Ein halbes Jahr CDU-FDP Koalition in Hessen -eine Bilanz

Vor einem halben Jahr markierten die hessischen Landtagswahlen den Beginn der Wahlniederlagen von SPD und Grünen. Der damalige CDU-Spitzenkandidat Roland Koch, heute hessischer Ministerpräsident, hatte im Wahlkampf mit einer Unterschriftenkampagne gegen die Staatsbürgerschaftspläne von Rot-Grün dumpfe ausländerfeindliche Stimmungen im rückständigsten Teil der Bevölkerung mobilisiert, während sich besonders bei den Wählerschichten der Grünen bereits der Überdruss an der Bundespolitik zeigte.

Heute, ein halbes Jahr danach, verstehen sich hessische CDU-Spitzenpolitiker bestens mit der Bundesregierung. Jüngstes Beispiel: Der hessische Innenminister Volker Bouffier (CDU) und Bundesinnenminister Otto Schily (SPD) fordern unisono eine Verschärfung des Asylrechts, während Roland Koch immer wieder erklärt, er könne sich eine gemeinsame Sparpolitik mit Schröder und Eichel gut vorstellen.

Wie sieht nun nach einem halben Jahr CDU-FDP-Regierung die hessische Landespolitik aus? Eins ist klar: Die im Wahlkampf angedrohte Verschärfung staatlicher Kontrolle in allen Bereichen und die Einführung einer noch restriktiveren Ausländerpolitik wird Schritt für Schritt umgesetzt. In der Schulpolitik erweist sich das Versprechen einer besseren Unterrichtsversorgung vor allem als Hebel, die konservative Leistungsideologie der CDU durchzusetzen und die Ansätze der auf mehr Chancengleichheit ausgerichteten Bildungsreformen der siebziger Jahre, so beschränkt sie waren, rückgängig zu machen.

Innere Sicherheit

Im Wahlkampf hatte Roland Koch den "härtesten Strafvollzug Deutschlands" angekündigt und auf den Wahlplakaten ganz offen "Härter durchgreifen!" gefordert. Kurz nach der Wahl versuchte der neue Ministerpräsident sich gelegentlich das Image eines milden, eher liberalen und weltoffenen Landesvaters zu verschaffen.. Auf dem Gebiet der inneren Sicherheit verfolgt seine Politik jedoch die Maxime "schneller abschieben, länger einsperren und mehr kontrollieren".
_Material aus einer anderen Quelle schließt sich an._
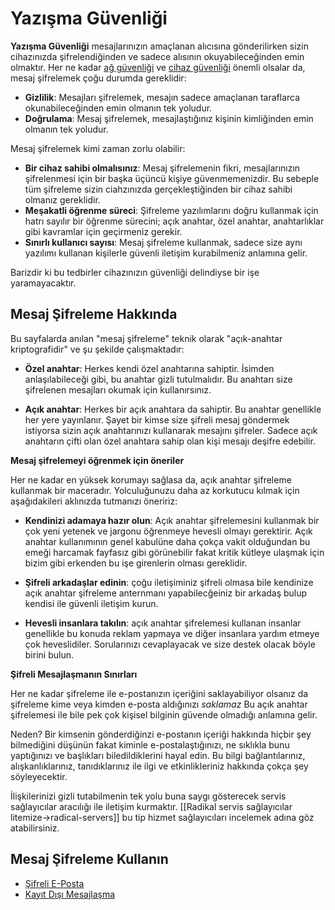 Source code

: # Yazışma Güvenliği

__Yazışma Güvenliği__ mesajlarınızın amaçlanan alıcısına gönderilirken sizin cihazınızda şifrelendiğinden ve sadece alısının okuyabileceğinden emin olmaktır. Her ne kadar [ağ güvenliği](../ag_guvenligi/) ve [cihaz güvenliği](../cihaz_guvenligi/) önemli olsalar da, mesaj şifrelemek çoğu durumda gereklidir:

* __Gizlilik__: Mesajları şifrelemek, mesajın sadece amaçlanan taraflarca okunabileceğinden emin olmanın tek yoludur.
* __Doğrulama__: Mesaj şifrelemek, mesajlaştığınız kişinin kimliğinden emin olmanın tek yoludur.

Mesaj şifrelemek kimi zaman zorlu olabilir:

* __Bir cihaz sahibi olmalısınız__: Mesaj şifrelemenin fikri, mesajlarınızın şifrelenmesi için bir başka üçüncü kişiye güvenmemenizdir. Bu sebeple tüm şifreleme sizin ciahzınızda gerçekleştiğinden bir cihaz sahibi olmanız gereklidir.
* __Meşakatli öğrenme süreci__: Şifreleme yazılımlarını doğru kullanmak için hatrı sayılır bir öğrenme sürecini; açık anahtar, özel anahtar, anahtarlıklar gibi kavramlar için geçirmeniz gerekir.
* __Sınırlı kullanıcı sayısı__: Mesaj şifreleme kullanmak, sadece size aynı yazılımı kullanan kişilerle güvenli iletişim kurabilmeniz anlamına gelir.

Barizdir ki bu tedbirler cihazınızın güvenliği delindiyse bir işe yaramayacaktır.

## Mesaj Şifreleme Hakkında

Bu sayfalarda anılan "mesaj şifreleme" teknik olarak "açık-anahtar kriptografidir" ve şu şekilde çalışmaktadır:

* __Özel anahtar__: Herkes kendi özel anahtarına sahiptir. İsimden anlaşılabileceği gibi, bu anahtar gizli tutulmalıdır. Bu anahtarı size şifrelenen mesajları okumak için kullanırsınız.

* __Açık anahtar__: Herkes bir açık anahtara da sahiptir. Bu anahtar genellikle her yere yayınlanır. Şayet bir kimse size şifreli mesaj göndermek istiyorsa sizin açık anahtarınızı kullanarak mesajını şifreler. Sadece açık anahtarın çifti olan özel anahtara sahip olan kişi mesajı deşifre edebilir.

__Mesaj şifrelemeyi öğrenmek için öneriler__

Her ne kadar en yüksek korumayı sağlasa da, açık anahtar şifreleme kullanmak bir maceradır. Yolculuğunuzu daha az korkutucu kılmak için aşağıdakileri aklınızda tutmanızı öneririz:

* __Kendinizi adamaya hazır olun__: Açık anahtar şifrelemesini kullanmak bir çok yeni yetenek ve jargonu öğrenmeye hevesli olmayı gerektirir. Açık anahtar kullanımının genel kabulüne daha çokça vakit olduğundan bu emeği harcamak fayfasız gibi görünebilir fakat kritik kütleye ulaşmak için bizim gibi erkenden bu işe girenlerin olması gereklidir.

* __Şifreli arkadaşlar edinin__: çoğu iletişiminiz şifreli olmasa bile kendinize açık anahtar şifreleme anternmanı yapabilecğeiniz bir arkadaş bulup kendisi ile güvenli iletişim kurun.

* __Hevesli insanlara takılın__: açık anahtar şifrelemesi kullanan insanlar genellikle bu konuda reklam yapmaya ve diğer insanlara yardım etmeye çok heveslidiler. Sorularınızı cevaplayacak ve size destek olacak böyle birini bulun.

__Şifreli Mesajlaşmanın Sınırları__

Her ne kadar şifreleme ile e-postanızın içeriğini saklayabiliyor olsanız da şifreleme kime veya kimden e-posta aldığınızı *saklamaz* Bu açık anahtar şifrelemesi ile bile pek çok kişisel bilginin güvende olmadığı anlamına gelir.

Neden? Bir kimsenin gönderdiğinzi e-postanın içeriği hakkında hiçbir şey bilmediğini düşünün fakat kiminle e-postalaştığınızı, ne sıklıkla bunu yaptığınızı ve başlıkları biledildiklerini hayal edin. Bu bilgi bağlantılarınız, alışkanlıklarınız, tanıdıklarınız ile ilgi ve etkinlikleriniz hakkında çokça şey söyleyecektir.

İlişkilerinizi gizli tutabilmenin tek yolu buna saygı gösterecek servis sağlayıcılar aracılığı ile iletişim kurmaktır. [[Radikal servis sağlayıcılar litemize->radical-servers]] bu tip hizmet sağlayıcıları incelemek adına göz atabilirsiniz.

## Mesaj Şifreleme Kullanın

* [Şifreli E-Posta](openpgp.md)
* [Kayıt Dışı Mesajlaşma](otr.md)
So wird die zulässige Präventionshaft - der "vorbeugende Unterbringungsgewahrsam" - von einem Tag auf sechs Tage verlängert, was bedeutet, dass Menschen, die der Staat als Gefahr einschätzt, sechs Tage lang inhaftiert werden können, ohne dass die geringste Beschuldigung gegen sie vorliegt. Diese Maßnahme zielt in erster Linie darauf ab, im Vorfeld von Demonstrationen und Kundgebungen politische Gegner - sogenannte "Rädelsführer" - auszuschalten.

Der neue Justizminister Christean Wagner (CDU) hat offen erklärt, dass Resozialisierung in Zukunft nicht mehr erste Priorität haben und der geschlossene Vollzug wieder zum Regelvollzug erhoben werde solle.
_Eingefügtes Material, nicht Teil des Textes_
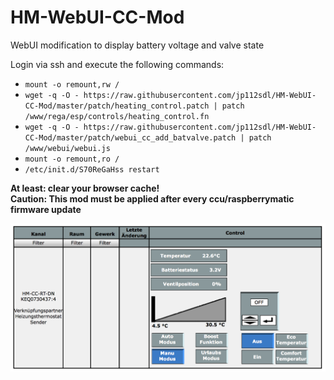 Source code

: # HM-WebUI-CC-Mod
WebUI modification to display battery voltage and valve state

Login via ssh and execute the following commands:<br/>
- `mount -o remount,rw /`<br/>
- `wget -q -O - https://raw.githubusercontent.com/jp112sdl/HM-WebUI-CC-Mod/master/patch/heating_control.patch | patch /www/rega/esp/controls/heating_control.fn`<br/>
- `wget -q -O - https://raw.githubusercontent.com/jp112sdl/HM-WebUI-CC-Mod/master/patch/webui_cc_add_batvalve.patch | patch /www/webui/webui.js`<br/>
- `mount -o remount,ro /`<br/>
- `/etc/init.d/S70ReGaHss restart`<br/>
  
**At least: clear your browser cache!**
<br/>
**Caution: This mod must be applied after every ccu/raspberrymatic firmware update**


![WebUI](Images/WebUI_Display.png)
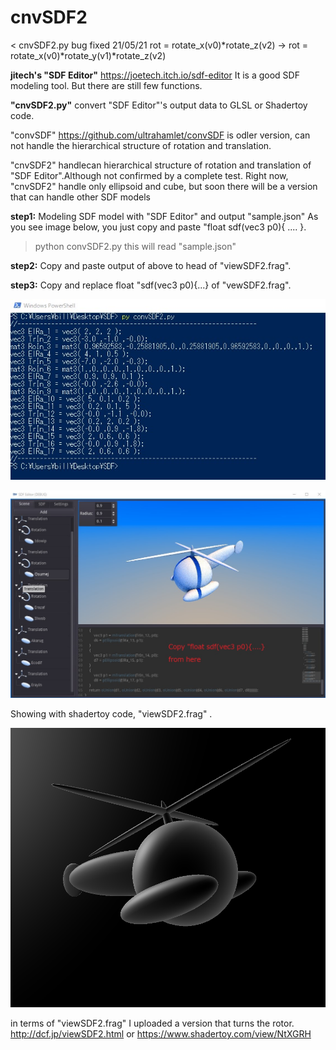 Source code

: # cnvSDF2

< cnvSDF2.py bug fixed 21/05/21   rot = rotate_x(v0)*rotate_z(v2) -> rot = rotate_x(v0)*rotate_y(v1)*rotate_z(v2)

**jitech's "SDF Editor"**   https://joetech.itch.io/sdf-editor
It is a good SDF modeling tool.  But there are still few functions.

**"cnvSDF2.py"** convert "SDF Editor"'s  output data to GLSL or Shadertoy code.

"convSDF" https://github.com/ultrahamlet/convSDF is odler version, can not handle the hierarchical structure of rotation and translation.

"cnvSDF2" handlecan hierarchical structure of rotation and translation of "SDF Editor".Although not confirmed by a complete test.
Right now, "cnvSDF2" handle only ellipsoid and cube, but soon there will be a version that can handle other SDF models

**step1:** Modeling SDF model with "SDF Editor" and output "sample.json"
As you see image below, you just copy and paste "float sdf(vec3 p0){ .... }.

>python convSDF2.py
this will read "sample.json"

**step2:** Copy and paste output of above to head of "viewSDF2.frag".

**step3:** Copy and replace float "sdf(vec3 p0){...} of "vewSDF2.frag".

![alt text](https://github.com/ultrahamlet/cnvSDF2/blob/main/cnvSDF2Output.jpg?raw=true)


![alt text](https://github.com/ultrahamlet/cnvSDF2/blob/main/heli.jpg?raw=true)


Showing with shadertoy code, "viewSDF2.frag" .


![alt text](https://github.com/ultrahamlet/cnvSDF2/blob/main/shadertoy.png?raw=true)

in terms of "viewSDF2.frag"
I uploaded a version that turns the rotor.
http://dcf.jp/viewSDF2.html
or
https://www.shadertoy.com/view/NtXGRH

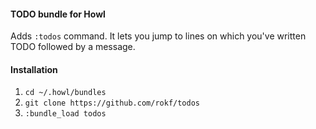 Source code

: #### TODO bundle for Howl

Adds `:todos` command. It lets you jump to lines on which you've written TODO followed by a message.

#### Installation
1. `cd ~/.howl/bundles`
2. `git clone https://github.com/rokf/todos`
3. `:bundle_load todos`
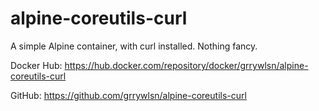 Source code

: # alpine-coreutils-curl

A simple Alpine container, with curl installed. Nothing fancy.

Docker Hub: https://hub.docker.com/repository/docker/grrywlsn/alpine-coreutils-curl

GitHub: https://github.com/grrywlsn/alpine-coreutils-curl 
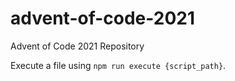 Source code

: # advent-of-code-2021

Advent of Code 2021 Repository

Execute a file using `npm run execute {script_path}`.
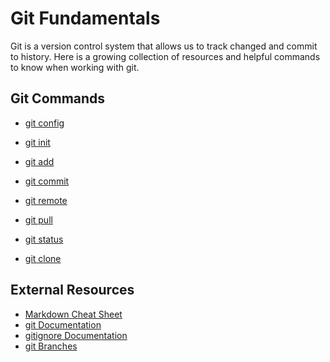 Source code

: # Git Fundamentals

Git is a version control system that allows us to track changed and commit to history.
Here is a growing collection of resources and helpful commands to know when working with git.
## Git Commands

- [git config](./commands/Config.md)

- [git init](./commands/Init.md)

- [git add](./commands/Add.md)

- [git commit](./commands/Commit.md)

- [git remote](./commands/Remote.md)

- [git pull](./commands/Pull.md)

- [git status](./commands/Status.md)

- [git clone](./commands/Clone.md)


## External Resources
- [Markdown Cheat Sheet](https://www.markdownguide.org/cheat-sheet/)
- [git Documentation](https://git-scm.com/docs)
- [gitignore Documentation](https://git-scm.com/docs/gitignore)
- [git Branches](https://git-scm.com/book/en/v2/Git-Branching-Branches-in-a-Nutshell)

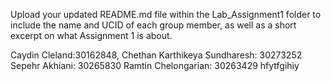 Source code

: Upload your updated README.md file within the Lab_Assignment1 folder to include the
name and UCID of each group member, as well as a short excerpt on what Assignment 1 is about.

Caydin Cleland:30162848, 
Chethan Karthikeya Sundharesh: 30273252
Sepehr Akhiani: 30265830
Ramtin Chelongarian: 30263429
hfytfgihiy
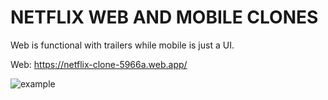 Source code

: # NETFLIX WEB AND MOBILE CLONES

Web is functional with trailers while mobile is just a UI.  

Web: https://netflix-clone-5966a.web.app/

![example](/netflix/web/netflix.gif)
Die Regierung plant außerdem den Neubau eines privatwirtschaftlich betriebenen Gefängnisses für 500 Häftlinge. Es soll von Privatfirmen errichtet und privat verwaltet werden; außerdem wird geprüft, ob außer Küche und Reinigung auch die Bewachung privatwirtschaftlich betrieben werden kann.

Nach dem ersten, von Rot-Grün in Offenbach errichteten Abschiebegefängnis soll nun - ebenfalls in privater Trägerschaft - eine zweite Anstalt für Abschiebehäftlinge erbaut werden.

Des weiteren sollen landesweit "beschleunigte Verfahren" bei kleineren Delikten zum Zuge kommen. Hier soll offenbar die amerikanische Auffassung "Zero Tolerance" (Null Toleranz) gelten. Laut Koch muss "jede Art von Normverletzung gesellschaftlich geächtet werden.". Er will selbst "sogenannte Kavaliersdelikte mit einem deutlichen gesellschaftlichen Makel" versehen.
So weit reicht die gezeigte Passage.